**WORK REQUEST:** Pull every line from the records that has the word "delimiter" in it.

(Source texts of formatted documents)

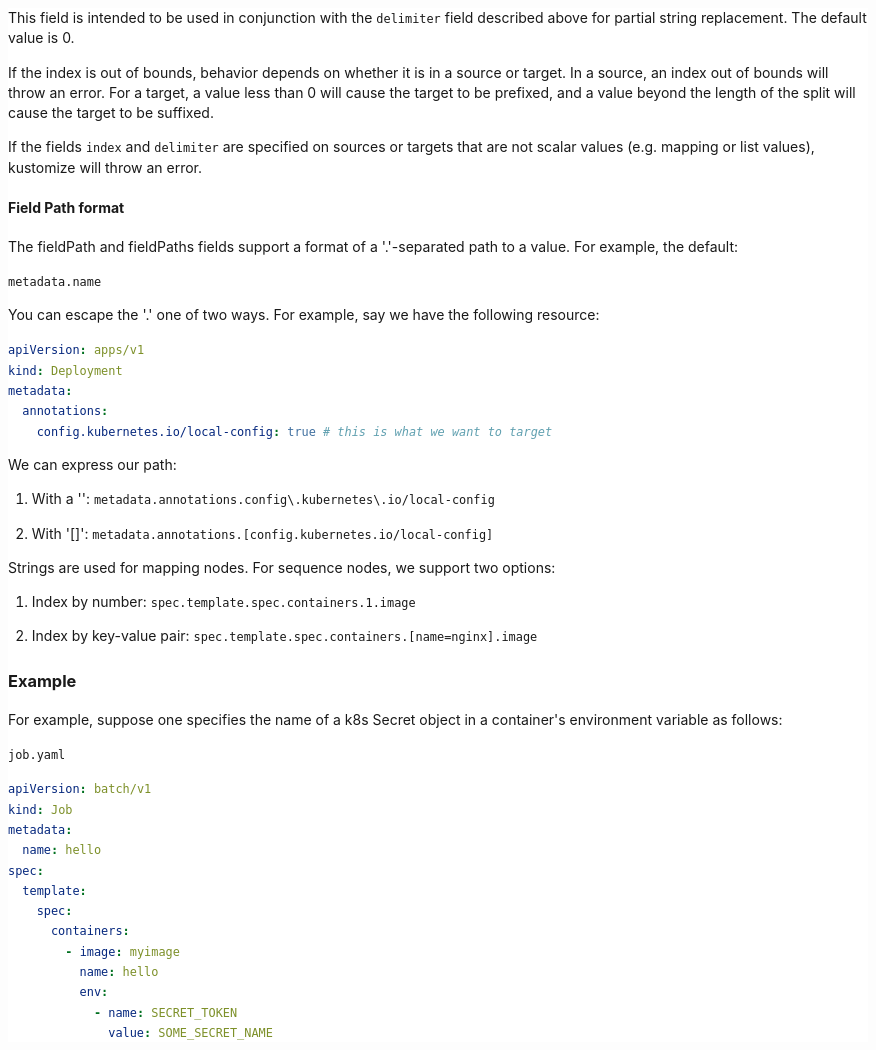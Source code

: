 This field is intended to be used in conjunction with the `delimiter` field described above for partial string
replacement. The default value is 0.

If the index is out of bounds, behavior depends on whether it is in a source or target. In a source, an index out of bounds
will throw an error. For a target, a value less than 0 will cause the target to be prefixed, and a value beyond 
the length of the split will cause the target to be suffixed. 

If the fields `index` and `delimiter` are specified on sources or targets that are not scalar values (e.g. mapping or list values),
kustomize will throw an error.

#### Field Path format
The fieldPath and fieldPaths fields support a format of a '.'-separated path to a value. For example, the default:

`metadata.name`

You can escape the '.' one of two ways. For example, say we have the following resource:

```yaml
apiVersion: apps/v1
kind: Deployment
metadata:
  annotations:
    config.kubernetes.io/local-config: true # this is what we want to target
```

We can express our path:

1. With a '\': `metadata.annotations.config\.kubernetes\.io/local-config`

2. With '[]': `metadata.annotations.[config.kubernetes.io/local-config]`

Strings are used for mapping nodes. For sequence nodes, we support two options:

1. Index by number: `spec.template.spec.containers.1.image`

2. Index by key-value pair: `spec.template.spec.containers.[name=nginx].image`


### Example

For example, suppose one specifies the name of a k8s Secret object in a container's 
environment variable as follows:

`job.yaml`
```yaml
apiVersion: batch/v1
kind: Job
metadata:
  name: hello
spec:
  template:
    spec:
      containers:
        - image: myimage
          name: hello
          env:
            - name: SECRET_TOKEN
              value: SOME_SECRET_NAME
```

**COMPLETED EXERCISE:**
: This field is intended to be used in conjunction with the `delimiter` field described above for partial string
If the fields `index` and `delimiter` are specified on sources or targets that are not scalar values (e.g. mapping or list values),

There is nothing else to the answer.